What the exercise asks
The lines to extract run from the first line of the entries through the line that contains "It is observed"; reproduce exactly those lines and no others.

[[ Record extracts open ]]

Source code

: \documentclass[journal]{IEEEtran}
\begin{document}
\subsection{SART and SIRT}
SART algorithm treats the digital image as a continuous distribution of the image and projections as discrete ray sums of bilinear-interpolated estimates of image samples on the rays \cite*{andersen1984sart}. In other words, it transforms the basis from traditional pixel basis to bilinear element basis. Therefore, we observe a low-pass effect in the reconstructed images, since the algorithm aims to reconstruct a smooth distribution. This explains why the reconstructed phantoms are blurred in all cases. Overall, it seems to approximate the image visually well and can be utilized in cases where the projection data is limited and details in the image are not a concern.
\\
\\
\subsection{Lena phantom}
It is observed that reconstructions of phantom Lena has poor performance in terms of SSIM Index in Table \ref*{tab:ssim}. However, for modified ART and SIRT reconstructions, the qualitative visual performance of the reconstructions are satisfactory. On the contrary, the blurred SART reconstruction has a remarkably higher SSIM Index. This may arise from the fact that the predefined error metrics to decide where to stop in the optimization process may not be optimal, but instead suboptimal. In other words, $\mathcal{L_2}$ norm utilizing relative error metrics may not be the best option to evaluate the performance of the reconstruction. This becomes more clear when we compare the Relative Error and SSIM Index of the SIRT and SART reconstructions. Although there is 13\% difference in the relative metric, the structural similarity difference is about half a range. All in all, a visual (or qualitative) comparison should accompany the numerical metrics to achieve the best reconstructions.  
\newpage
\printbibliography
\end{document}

[[ Record extracts closed ]]

Response area
Source code

: \documentclass[journal]{IEEEtran}
\begin{document}
\subsection{SART and SIRT}
SART algorithm treats the digital image as a continuous distribution of the image and projections as discrete ray sums of bilinear-interpolated estimates of image samples on the rays \cite*{andersen1984sart}. In other words, it transforms the basis from traditional pixel basis to bilinear element basis. Therefore, we observe a low-pass effect in the reconstructed images, since the algorithm aims to reconstruct a smooth distribution. This explains why the reconstructed phantoms are blurred in all cases. Overall, it seems to approximate the image visually well and can be utilized in cases where the projection data is limited and details in the image are not a concern.
\\
\\
\subsection{Lena phantom}
It is observed that reconstructions of phantom Lena has poor performance in terms of SSIM Index in Table \ref*{tab:ssim}. However, for modified ART and SIRT reconstructions, the qualitative visual performance of the reconstructions are satisfactory. On the contrary, the blurred SART reconstruction has a remarkably higher SSIM Index. This may arise from the fact that the predefined error metrics to decide where to stop in the optimization process may not be optimal, but instead suboptimal. In other words, $\mathcal{L_2}$ norm utilizing relative error metrics may not be the best option to evaluate the performance of the reconstruction. This becomes more clear when we compare the Relative Error and SSIM Index of the SIRT and SART reconstructions. Although there is 13\% difference in the relative metric, the structural similarity difference is about half a range. All in all, a visual (or qualitative) comparison should accompany the numerical metrics to achieve the best reconstructions.  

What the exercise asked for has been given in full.